### Given records:

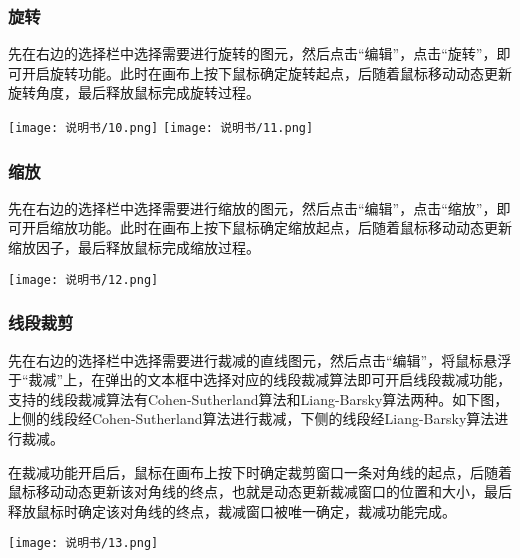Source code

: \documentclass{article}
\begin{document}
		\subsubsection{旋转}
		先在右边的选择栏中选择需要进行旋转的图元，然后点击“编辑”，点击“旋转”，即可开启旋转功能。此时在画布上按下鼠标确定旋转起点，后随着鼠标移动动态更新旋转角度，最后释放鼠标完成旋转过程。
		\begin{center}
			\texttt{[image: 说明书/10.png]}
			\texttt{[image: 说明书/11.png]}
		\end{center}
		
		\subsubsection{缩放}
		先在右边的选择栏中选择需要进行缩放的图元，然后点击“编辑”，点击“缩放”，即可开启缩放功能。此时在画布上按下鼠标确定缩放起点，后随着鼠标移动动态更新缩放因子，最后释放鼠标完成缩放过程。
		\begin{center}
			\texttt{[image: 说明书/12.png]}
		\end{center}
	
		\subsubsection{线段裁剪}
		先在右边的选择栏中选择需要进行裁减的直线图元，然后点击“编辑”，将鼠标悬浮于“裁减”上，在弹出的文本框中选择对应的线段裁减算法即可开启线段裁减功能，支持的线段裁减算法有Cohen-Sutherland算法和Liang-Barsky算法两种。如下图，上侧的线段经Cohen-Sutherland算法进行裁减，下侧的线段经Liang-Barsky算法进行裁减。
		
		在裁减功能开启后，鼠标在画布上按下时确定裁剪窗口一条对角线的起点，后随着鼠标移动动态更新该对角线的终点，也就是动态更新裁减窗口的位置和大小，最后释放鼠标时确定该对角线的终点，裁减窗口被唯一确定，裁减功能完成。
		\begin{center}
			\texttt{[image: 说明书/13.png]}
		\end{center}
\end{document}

...

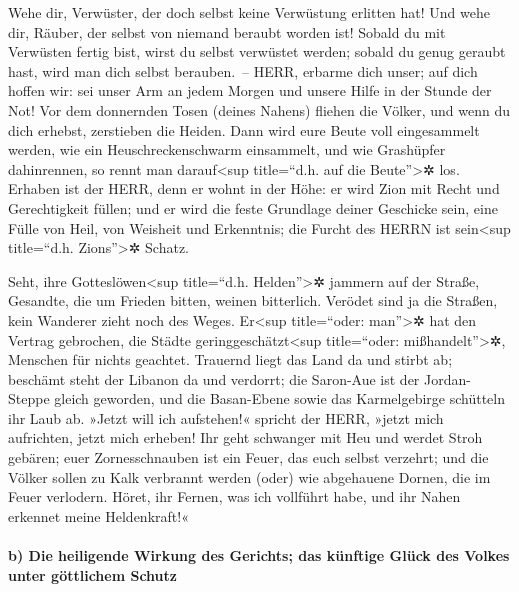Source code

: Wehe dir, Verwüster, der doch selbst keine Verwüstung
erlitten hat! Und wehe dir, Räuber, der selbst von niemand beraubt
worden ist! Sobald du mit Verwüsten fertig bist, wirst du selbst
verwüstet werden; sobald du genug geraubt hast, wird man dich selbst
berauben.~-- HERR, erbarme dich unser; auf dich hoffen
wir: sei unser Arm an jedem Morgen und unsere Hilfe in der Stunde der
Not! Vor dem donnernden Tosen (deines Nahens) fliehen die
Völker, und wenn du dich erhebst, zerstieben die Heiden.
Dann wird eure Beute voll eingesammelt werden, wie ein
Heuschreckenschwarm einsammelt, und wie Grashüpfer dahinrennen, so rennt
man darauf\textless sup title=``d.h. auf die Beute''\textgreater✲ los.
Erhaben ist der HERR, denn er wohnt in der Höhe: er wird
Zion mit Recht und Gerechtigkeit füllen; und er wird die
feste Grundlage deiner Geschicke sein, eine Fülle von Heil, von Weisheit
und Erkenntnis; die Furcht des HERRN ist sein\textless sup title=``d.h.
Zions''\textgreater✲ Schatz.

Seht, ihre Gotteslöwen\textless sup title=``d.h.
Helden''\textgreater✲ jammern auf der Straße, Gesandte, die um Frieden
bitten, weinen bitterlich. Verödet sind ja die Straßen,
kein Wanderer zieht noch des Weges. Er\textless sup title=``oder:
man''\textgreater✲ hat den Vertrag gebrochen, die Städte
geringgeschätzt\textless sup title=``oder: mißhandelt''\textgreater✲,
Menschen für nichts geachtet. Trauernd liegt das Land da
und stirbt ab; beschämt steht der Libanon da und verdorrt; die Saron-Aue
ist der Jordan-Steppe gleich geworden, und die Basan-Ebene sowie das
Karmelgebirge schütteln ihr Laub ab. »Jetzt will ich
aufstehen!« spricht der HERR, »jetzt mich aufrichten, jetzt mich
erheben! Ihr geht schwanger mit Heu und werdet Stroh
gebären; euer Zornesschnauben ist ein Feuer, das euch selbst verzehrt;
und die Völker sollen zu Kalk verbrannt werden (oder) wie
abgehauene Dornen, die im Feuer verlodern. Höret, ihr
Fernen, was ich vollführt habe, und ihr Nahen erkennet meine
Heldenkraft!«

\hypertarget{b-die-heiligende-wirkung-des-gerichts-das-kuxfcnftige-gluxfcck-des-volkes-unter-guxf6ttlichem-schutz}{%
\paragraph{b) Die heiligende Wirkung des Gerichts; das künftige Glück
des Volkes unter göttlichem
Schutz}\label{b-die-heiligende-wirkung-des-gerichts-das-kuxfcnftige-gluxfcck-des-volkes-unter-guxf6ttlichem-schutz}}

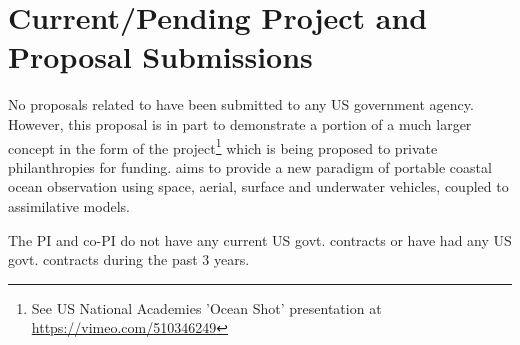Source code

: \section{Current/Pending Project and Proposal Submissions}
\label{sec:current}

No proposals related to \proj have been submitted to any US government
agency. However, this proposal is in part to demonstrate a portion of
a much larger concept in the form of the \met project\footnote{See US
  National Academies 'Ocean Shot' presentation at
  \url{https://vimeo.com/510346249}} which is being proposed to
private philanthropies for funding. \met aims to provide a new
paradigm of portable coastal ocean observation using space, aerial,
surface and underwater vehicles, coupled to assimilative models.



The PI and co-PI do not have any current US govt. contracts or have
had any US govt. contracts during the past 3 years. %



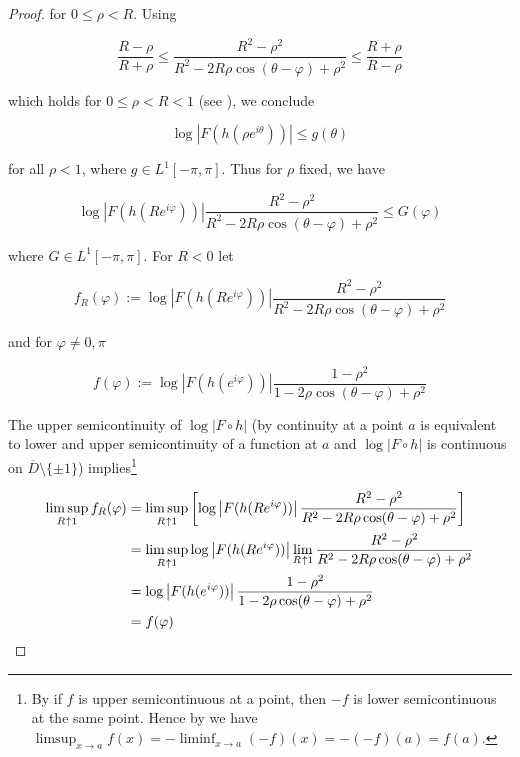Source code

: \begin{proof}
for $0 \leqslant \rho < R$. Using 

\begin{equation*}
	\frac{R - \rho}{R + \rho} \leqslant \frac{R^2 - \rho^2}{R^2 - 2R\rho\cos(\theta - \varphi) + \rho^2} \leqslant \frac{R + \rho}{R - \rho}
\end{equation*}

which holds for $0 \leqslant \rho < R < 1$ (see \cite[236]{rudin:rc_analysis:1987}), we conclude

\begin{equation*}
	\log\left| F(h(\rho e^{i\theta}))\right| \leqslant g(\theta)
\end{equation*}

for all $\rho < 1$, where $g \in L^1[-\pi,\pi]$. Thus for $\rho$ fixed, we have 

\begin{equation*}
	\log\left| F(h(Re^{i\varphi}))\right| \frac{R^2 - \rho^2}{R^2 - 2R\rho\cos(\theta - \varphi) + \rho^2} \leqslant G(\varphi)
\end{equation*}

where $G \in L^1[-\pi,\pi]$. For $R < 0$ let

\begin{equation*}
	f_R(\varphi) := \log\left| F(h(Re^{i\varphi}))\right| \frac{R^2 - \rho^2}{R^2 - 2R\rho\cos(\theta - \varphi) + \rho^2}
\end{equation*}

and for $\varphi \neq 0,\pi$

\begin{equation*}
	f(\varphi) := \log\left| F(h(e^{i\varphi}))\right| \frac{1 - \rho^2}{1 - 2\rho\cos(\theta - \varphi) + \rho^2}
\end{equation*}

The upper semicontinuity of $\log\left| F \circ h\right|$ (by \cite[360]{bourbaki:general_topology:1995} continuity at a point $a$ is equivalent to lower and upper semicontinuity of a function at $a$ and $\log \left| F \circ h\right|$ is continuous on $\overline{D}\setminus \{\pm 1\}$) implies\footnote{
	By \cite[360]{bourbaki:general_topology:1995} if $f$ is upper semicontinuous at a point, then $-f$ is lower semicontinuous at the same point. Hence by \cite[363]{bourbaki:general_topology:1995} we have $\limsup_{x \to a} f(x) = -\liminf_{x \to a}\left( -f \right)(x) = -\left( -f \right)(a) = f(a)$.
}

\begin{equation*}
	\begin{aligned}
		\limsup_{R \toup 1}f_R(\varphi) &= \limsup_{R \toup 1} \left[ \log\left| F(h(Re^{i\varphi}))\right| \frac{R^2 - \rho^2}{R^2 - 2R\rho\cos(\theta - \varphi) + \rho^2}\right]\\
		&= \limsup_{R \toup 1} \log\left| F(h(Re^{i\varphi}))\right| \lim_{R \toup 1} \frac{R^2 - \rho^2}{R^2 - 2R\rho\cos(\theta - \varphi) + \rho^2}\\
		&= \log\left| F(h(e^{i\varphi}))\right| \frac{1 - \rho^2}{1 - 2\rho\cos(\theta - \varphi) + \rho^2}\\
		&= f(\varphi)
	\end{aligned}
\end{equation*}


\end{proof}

### Your task:
Reproduce the lines of the entries above from the one with "verwüstet werden; sobald" to the one with "Menschen für nichts", both included, exactly and without any other line.

### Solution for this problem:
verwüstet werden; sobald du genug geraubt hast, wird man dich selbst
berauben.~-- HERR, erbarme dich unser; auf dich hoffen
wir: sei unser Arm an jedem Morgen und unsere Hilfe in der Stunde der
Not! Vor dem donnernden Tosen (deines Nahens) fliehen die
Völker, und wenn du dich erhebst, zerstieben die Heiden.
Dann wird eure Beute voll eingesammelt werden, wie ein
Heuschreckenschwarm einsammelt, und wie Grashüpfer dahinrennen, so rennt
man darauf\textless sup title=``d.h. auf die Beute''\textgreater✲ los.
Erhaben ist der HERR, denn er wohnt in der Höhe: er wird
Zion mit Recht und Gerechtigkeit füllen; und er wird die
feste Grundlage deiner Geschicke sein, eine Fülle von Heil, von Weisheit
und Erkenntnis; die Furcht des HERRN ist sein\textless sup title=``d.h.
Zions''\textgreater✲ Schatz.

Seht, ihre Gotteslöwen\textless sup title=``d.h.
Helden''\textgreater✲ jammern auf der Straße, Gesandte, die um Frieden
bitten, weinen bitterlich. Verödet sind ja die Straßen,
kein Wanderer zieht noch des Weges. Er\textless sup title=``oder:
man''\textgreater✲ hat den Vertrag gebrochen, die Städte
geringgeschätzt\textless sup title=``oder: mißhandelt''\textgreater✲,
Menschen für nichts geachtet. Trauernd liegt das Land da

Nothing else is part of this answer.